In [1]:
import numpy as np
import pandas as pd

from datetime import date

import matplotlib.pyplot as plt

from sklearn.model_selection import train_test_split

## Final Functions
parameters:
- sample size: N
- seed for randomization
- train-test split ratio

In [2]:
## Note: csv_file is not included in the repo

def get_sample(csv_file, N, seed):
    np.random.seed(seed)
    ratings = pd.read_csv(csv_file)
    
    #keep only ratings from the most recent 5 years： 2010-2015
    ratings['year'] = ratings['timestamp'].apply(lambda x: date.fromtimestamp(x).year)
    ratings = ratings[ratings['year']>=date.fromisoformat('2010-01-01').year]
    ratings.drop(['timestamp','year'],axis=1,inplace=True) #'timestamp' and 'year' no longer useful 
    
    #keep only movies with at least 20 ratings
    m_counts = ratings.groupby('movieId').size()
    m_index = m_counts[m_counts>=20].index
    ratings = ratings[ratings['movieId'].isin(m_index)]
    
    #keep only users who have rated at least 20 movies - consistent with original data
    u_counts = ratings.groupby('userId').size()
    u_index = u_counts[u_counts>=20].index
    ratings = ratings[ratings['userId'].isin(u_index)]
    
    #sample out N users
    users = np.unique(ratings['userId'])
    u_index_sample = np.random.choice(users, N)
    sample = ratings[ratings['userId'].isin(u_index_sample)]
    
    #keep a percentage of ratings for each user: 30% -- lower variance
    pct = pd.DataFrame(columns=['userId','movieId','rating'])
    u_N, u_rating_count = np.unique(sample['userId'], return_counts=True)
    
    for i in range(len(u_N)):
        u_id = u_N[i]
        u_sample = sample[sample['userId']==u_id]
        u_sample = u_sample[u_sample['movieId'].isin(np.random.choice(np.unique(u_sample['movieId']),
                                                                      int(u_rating_count[i]*0.3)))]
        pct = pct.append(u_sample)
    
    sample = pct
    
#     #plot data
#     users_s, u_count_s = np.unique(sample['userId'], return_counts=True)
#     plt.plot(np.arange(1, len(users_s)+1), sorted(sample.groupby('userId').size(), reverse=True))
#     plt.xlabel('number of users')
#     plt.ylabel('number of rated movies')
#     plt.show()
    
    print('number of unique users:', len(np.unique(sample['userId'])))
    print('number of unique movies:', len(np.unique(sample['movieId'])))
    
    return sample


In [3]:
sample = get_sample('ratings.csv', 500, 1)

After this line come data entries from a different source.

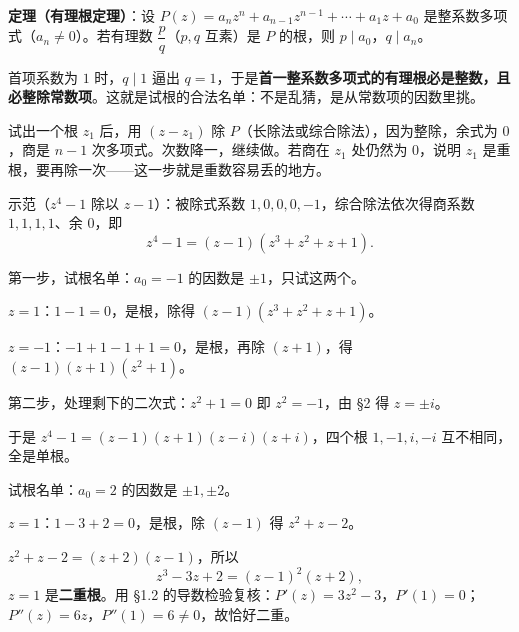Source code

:\documentclass[11pt]{ctexart}
\let\origsubhdr\subhdr
\renewcommand{\subhdr}[1]{\par\needspace{4\baselineskip}\origsubhdr{#1}}
\let\orighdr\hdr
\renewcommand{\hdr}[2]{\par\orighdr{#1}{#2}}
\begin{document}


\textbf{定理（有理根定理）}：设 $P(z)=a_nz^{n}+a_{n-1}z^{n-1}+\cdots+a_1z+a_0$ 是整系数多项式（$a_n\ne0$）。若有理数 $\dfrac{p}{q}$（$p,q$ 互素）是 $P$ 的根，则 $p\mid a_0$，$q\mid a_n$。

首项系数为 $1$ 时，$q\mid1$ 逼出 $q=1$，于是\textbf{首一整系数多项式的有理根必是整数，且必整除常数项}。这就是试根的合法名单：不是乱猜，是从常数项的因数里挑。



试出一个根 $z_1$ 后，用 $(z-z_1)$ 除 $P$（长除法或综合除法），因为整除，余式为 $0$，商是 $n-1$ 次多项式。次数降一，继续做。若商在 $z_1$ 处仍然为 $0$，说明 $z_1$ 是重根，要再除一次——这一步就是重数容易丢的地方。

示范（$z^{4}-1$ 除以 $z-1$）：被除式系数 $1,0,0,0,-1$，综合除法依次得商系数 $1,1,1,1$、余 $0$，即
\[ z^{4}-1=(z-1)\left(z^{3}+z^{2}+z+1\right). \]


第一步，试根名单：$a_0=-1$ 的因数是 $\pm1$，只试这两个。

$z=1$：$1-1=0$，是根，除得 $(z-1)(z^{3}+z^{2}+z+1)$。

$z=-1$：$-1+1-1+1=0$，是根，再除 $(z+1)$，得 $(z-1)(z+1)(z^{2}+1)$。

第二步，处理剩下的二次式：$z^{2}+1=0$ 即 $z^{2}=-1$，由 §2 得 $z=\pm i$。

于是 $z^{4}-1=(z-1)(z+1)(z-i)(z+i)$，四个根 $1,-1,i,-i$ 互不相同，全是单根。



试根名单：$a_0=2$ 的因数是 $\pm1,\pm2$。

$z=1$：$1-3+2=0$，是根，除 $(z-1)$ 得 $z^{2}+z-2$。

$z^{2}+z-2=(z+2)(z-1)$，所以
\[ z^{3}-3z+2=(z-1)^{2}(z+2), \]
$z=1$ 是\textbf{二重根}。用 §1.2 的导数检验复核：$P'(z)=3z^{2}-3$，$P'(1)=0$；$P''(z)=6z$，$P''(1)=6\ne0$，故恰好二重。
\end{document}
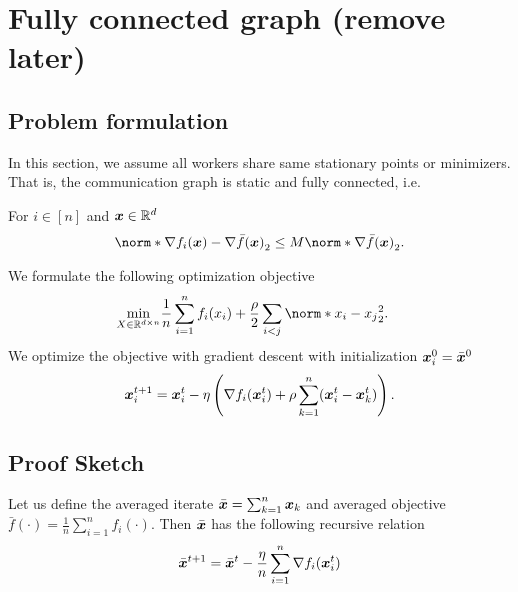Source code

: \documentclass{article}
\begin{document}
\section{Fully connected graph (remove later)}
\subsection{Problem formulation}
In this section, we assume all workers share same stationary points or minimizers. That is, the communication graph is static and fully connected, i.e.
\begin{assumption}\label{a:strong-growth:1}
  For $i\in[n]$ and $\bm{x}\in\mathbb{R}^d$
  \begin{align*}
    \norm*{\nabla f_i(\xx) - \nabla \bar{f}(\xx)}_2 \le M \norm*{\nabla \bar{f}(\xx)}_2.
  \end{align*}
\end{assumption}
We formulate the following optimization objective
\begin{align*}
  \min_{X\in\mathbb{R}^{d\times n}}&  \frac{1}{n} \sum_{i=1}^n f_i(x_i) + \frac{\rho}{2} \sum_{i<j} \norm*{x_{i} - x_{j}}_2^2.
\end{align*}
We optimize the objective with gradient descent with initialization $\bm{x}_i^0=\bar{\bm{x}}^0$
\begin{equation}\label{eq:x:gd:1}
    \bm{x}_i^{t+1}=\bm{x}_i^t - \eta \left(
      \nabla f_i(\bm{x}^t_i) + \rho \sum_{k=1}^n (\bm{x}^t_i - \bm{x}^t_k)
    \right).
\end{equation}

\subsection{Proof Sketch}
Let us define the averaged iterate $\bar{\bm{x}}=\sum_{k=1}^n \bm{x}_k$ and averaged objective $\bar{f}(\cdot)=\frac{1}{n}\sum_{i=1}^n f_i(\cdot)$. Then $\bar{\bm{x}}$ has the following recursive relation
\begin{equation}\label{eq:barx:gd:1}
  \bar{\bm{x}}^{t+1} = \bar{\bm{x}}^t - \frac{\eta}{n} \sum_{i=1}^n \nabla f_i(\bm{x}^t_i)
\end{equation}
\end{document}
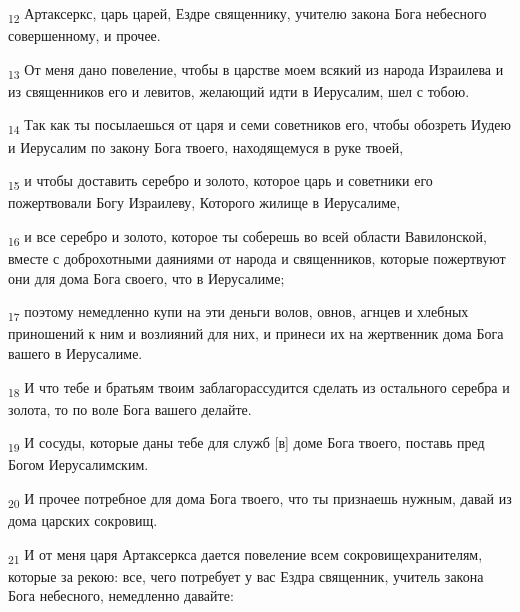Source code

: \begin{tcolorbox}
\textsubscript{12} Артаксеркс, царь царей, Ездре священнику, учителю закона Бога небесного совершенному, и прочее.
\end{tcolorbox}
\begin{tcolorbox}
\textsubscript{13} От меня дано повеление, чтобы в царстве моем всякий из народа Израилева и из священников его и левитов, желающий идти в Иерусалим, шел с тобою.
\end{tcolorbox}
\begin{tcolorbox}
\textsubscript{14} Так как ты посылаешься от царя и семи советников его, чтобы обозреть Иудею и Иерусалим по закону Бога твоего, находящемуся в руке твоей,
\end{tcolorbox}
\begin{tcolorbox}
\textsubscript{15} и чтобы доставить серебро и золото, которое царь и советники его пожертвовали Богу Израилеву, Которого жилище в Иерусалиме,
\end{tcolorbox}
\begin{tcolorbox}
\textsubscript{16} и все серебро и золото, которое ты соберешь во всей области Вавилонской, вместе с доброхотными даяниями от народа и священников, которые пожертвуют они для дома Бога своего, что в Иерусалиме;
\end{tcolorbox}
\begin{tcolorbox}
\textsubscript{17} поэтому немедленно купи на эти деньги волов, овнов, агнцев и хлебных приношений к ним и возлияний для них, и принеси их на жертвенник дома Бога вашего в Иерусалиме.
\end{tcolorbox}
\begin{tcolorbox}
\textsubscript{18} И что тебе и братьям твоим заблагорассудится сделать из остального серебра и золота, то по воле Бога вашего делайте.
\end{tcolorbox}
\begin{tcolorbox}
\textsubscript{19} И сосуды, которые даны тебе для служб [в] доме Бога твоего, поставь пред Богом Иерусалимским.
\end{tcolorbox}
\begin{tcolorbox}
\textsubscript{20} И прочее потребное для дома Бога твоего, что ты признаешь нужным, давай из дома царских сокровищ.
\end{tcolorbox}
\begin{tcolorbox}
\textsubscript{21} И от меня царя Артаксеркса дается повеление всем сокровищехранителям, которые за рекою: все, чего потребует у вас Ездра священник, учитель закона Бога небесного, немедленно давайте:
\end{tcolorbox}
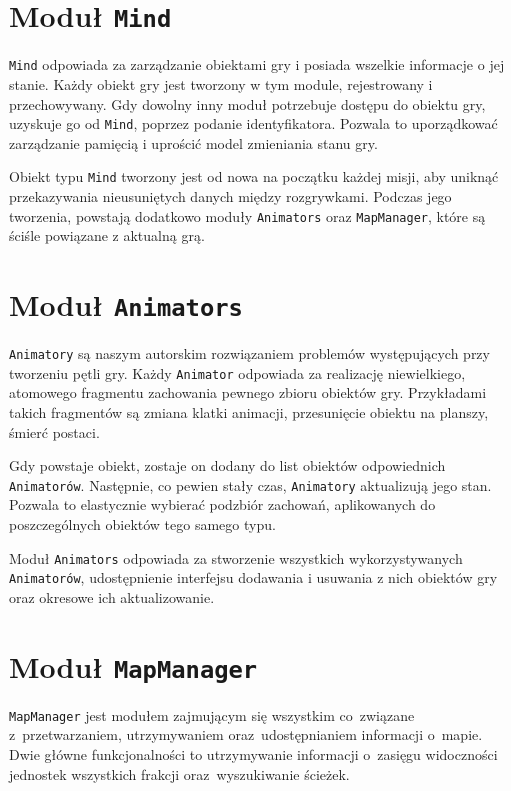 \documentclass[licencjacka]{pracamgr}
\begin{document}
  \section{Moduł \texttt{Mind}}

    \texttt{Mind} odpowiada za zarządzanie obiektami gry i posiada wszelkie informacje o jej stanie. 
    Każdy obiekt gry jest tworzony w tym module, rejestrowany i przechowywany. Gdy dowolny inny moduł potrzebuje dostępu do 
    obiektu gry, uzyskuje go od \texttt{Mind}, poprzez podanie identyfikatora. Pozwala to uporządkować zarządzanie pamięcią
    i uprościć model zmieniania stanu gry. 

    Obiekt typu \texttt{Mind} tworzony jest od nowa na początku każdej misji, aby uniknąć przekazywania nieusuniętych danych
    między rozgrywkami. Podczas jego tworzenia, powstają dodatkowo moduły \texttt{Animators} oraz \texttt{MapManager}, które 
    są ściśle powiązane z aktualną grą. 	
	
  \section{Moduł \texttt{Animators}}
    \texttt{Animatory} są naszym autorskim rozwiązaniem problemów występujących przy tworzeniu pętli gry. Każdy \texttt{Animator}
    odpowiada za realizację niewielkiego, atomowego fragmentu zachowania pewnego zbioru obiektów gry. Przykładami takich
    fragmentów są zmiana klatki animacji, przesunięcie obiektu na planszy, śmierć postaci.
    
    Gdy powstaje obiekt, zostaje on dodany do list obiektów odpowiednich \texttt{Animatorów}. Następnie, co pewien stały czas, 
    \texttt{Animatory} aktualizują jego stan. Pozwala to elastycznie wybierać podzbiór zachowań, aplikowanych do poszczególnych
    obiektów tego samego typu. 
    
    Moduł \texttt{Animators} odpowiada za stworzenie wszystkich wykorzystywanych \texttt{Animatorów}, udostępnienie interfejsu
    dodawania i usuwania z nich obiektów gry oraz okresowe ich aktualizowanie. 
  \section{Moduł \texttt{MapManager}}
    \texttt{MapManager} jest modułem zajmującym się wszystkim co~związane z~przetwarzaniem, utrzymywaniem oraz~udostępnianiem
    informacji o~mapie. Dwie główne funkcjonalności to utrzymywanie informacji o~zasięgu widoczności jednostek wszystkich
    frakcji oraz~wyszukiwanie ścieżek.
\end{document}
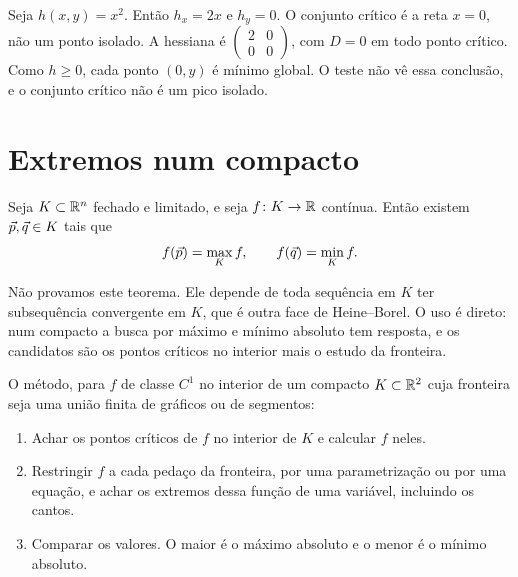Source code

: \documentclass[11pt,a4paper]{article}
\begin{document}
\begin{exemplo}
Seja $h(x,y)=x^2$. Então $h_x=2x$ e $h_y=0$. O conjunto crítico é a reta $x=0$, não um ponto isolado. A hessiana é $\begin{pmatrix}2&0\\0&0\end{pmatrix}$, com $D=0$ em todo ponto crítico. Como $h\ge 0$, cada ponto $(0,y)$ é mínimo global. O teste não vê essa conclusão, e o conjunto crítico não é um pico isolado.
\end{exemplo}

\section{Extremos num compacto}

\begin{teorema}[Weierstrass em $\R^n$]
Seja $K\subset\mathbb{R}^n$ fechado e limitado, e seja $f\colon K\to\mathbb{R}$ contínua. Então existem $\vec{p},\vec{q}\in K$ tais que
\[
f(\vec{p})=\max_K f,\qquad f(\vec{q})=\min_K f.
\]
\end{teorema}

Não provamos este teorema. Ele depende de toda sequência em $K$ ter subsequência convergente em $K$, que é outra face de Heine--Borel. O uso é direto: num compacto a busca por máximo e mínimo absoluto tem resposta, e os candidatos são os pontos críticos no interior mais o estudo da fronteira.

O método, para $f$ de classe $C^1$ no interior de um compacto $K\subset\mathbb{R}^2$ cuja fronteira seja uma união finita de gráficos ou de segmentos:
\begin{enumerate}[leftmargin=1.4em]
\item Achar os pontos críticos de $f$ no interior de $K$ e calcular $f$ neles.
\item Restringir $f$ a cada pedaço da fronteira, por uma parametrização ou por uma equação, e achar os extremos dessa função de uma variável, incluindo os cantos.
\item Comparar os valores. O maior é o máximo absoluto e o menor é o mínimo absoluto.
\end{enumerate}
\end{document}
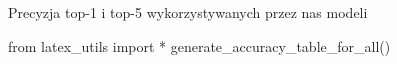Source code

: \documentclass[
    left=2.5cm,         %
    right=2.5cm,        %
    top=2.5cm,          %
    bottom=3cm,         %
    bindingoffset=6mm,  %
    nohyphenation=false %
]{eiti/eiti-thesis}
\begin{document}

\begin{table}[ht]
\centering
\caption{Precyzja top-1 i top-5 wykorzystywanych przez nas modeli}
\begin{adjustbox}{max width=\textwidth}
\begin{pycode}
from latex_utils import *
generate_accuracy_table_for_all()
\end{pycode}
\end{adjustbox}
\end{table}
\newpage
\end{document}
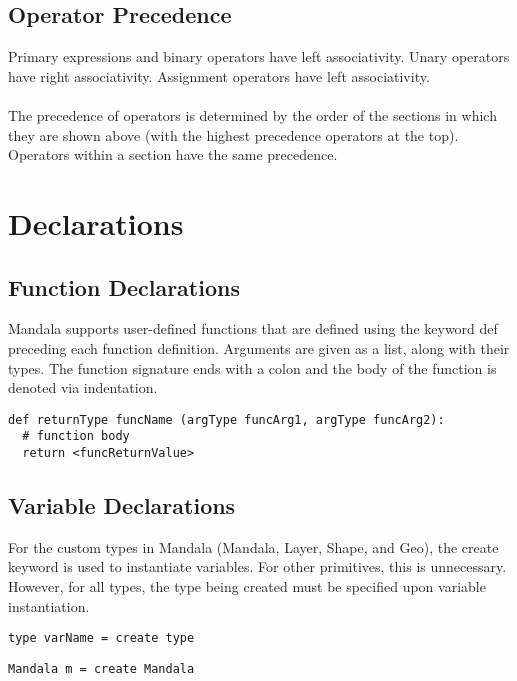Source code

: \documentclass[12pt]{report}
\begin{document}
    \subsection*{Operator Precedence}
     Primary expressions and binary operators have left associativity. Unary operators have right associativity. Assignment operators have left associativity. \\ \\ The precedence of operators is determined by the order of the sections in which they are shown above (with the highest precedence operators at the top). Operators within a section have the same precedence. 

\newpage
{}
\section*{Declarations}

	\subsection*{Function Declarations}
    
    	Mandala supports user-defined functions that are defined using the keyword def preceding each function definition. Arguments are given as a list, along with their types. The function signature ends with a colon and the body of the function is denoted via indentation. 
        
\begin{verbatim}
def returnType funcName (argType funcArg1, argType funcArg2):
  # function body
  return <funcReturnValue>  
\end{verbatim}
    
    \subsection*{Variable Declarations}
    
    For the custom types in Mandala (Mandala, Layer, Shape, and Geo), the create keyword is used to instantiate variables. For other primitives, this is unnecessary. However, for all types, the type being created must be specified upon variable instantiation.

\begin{verbatim}
type varName = create type
\end{verbatim}

\begin{verbatim}
Mandala m = create Mandala
\end{verbatim}
\end{document}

number of unique users: 494
number of unique movies: 4191


In [4]:
sample.head()

Unnamed: 0,userId,movieId,rating
10993,99,1,4.0
10999,99,480,3.0
11011,99,1261,4.0
11015,99,2454,3.0
11020,99,2959,5.0


In [5]:
"""Save Sample Data File for Reference When Needed"""
sample.to_csv('sample_data.csv')

In [6]:
def get_train_test(sample_data, split, seed):
    np.random.seed(seed)
    sample = sample_data
    
    #if starting with csv file
#     sample = pd.read_csv(sample_data)
#     sample.drop(['Unnamed: 0'],axis=1,inplace=True)
    
    train, test = train_test_split(sample, test_size=split)
    
    #check
    print('number of users in train:',len(np.unique(train['userId'])))
    print('number of movies in train:',len(np.unique(train['movieId'])))
    print('number of users in test:', len(np.unique(test['userId'])))
    print('number of movies in test:',len(np.unique(test['movieId'])))
    
    return train, test
    

In [7]:
train, test = get_train_test(sample, 0.3, 1)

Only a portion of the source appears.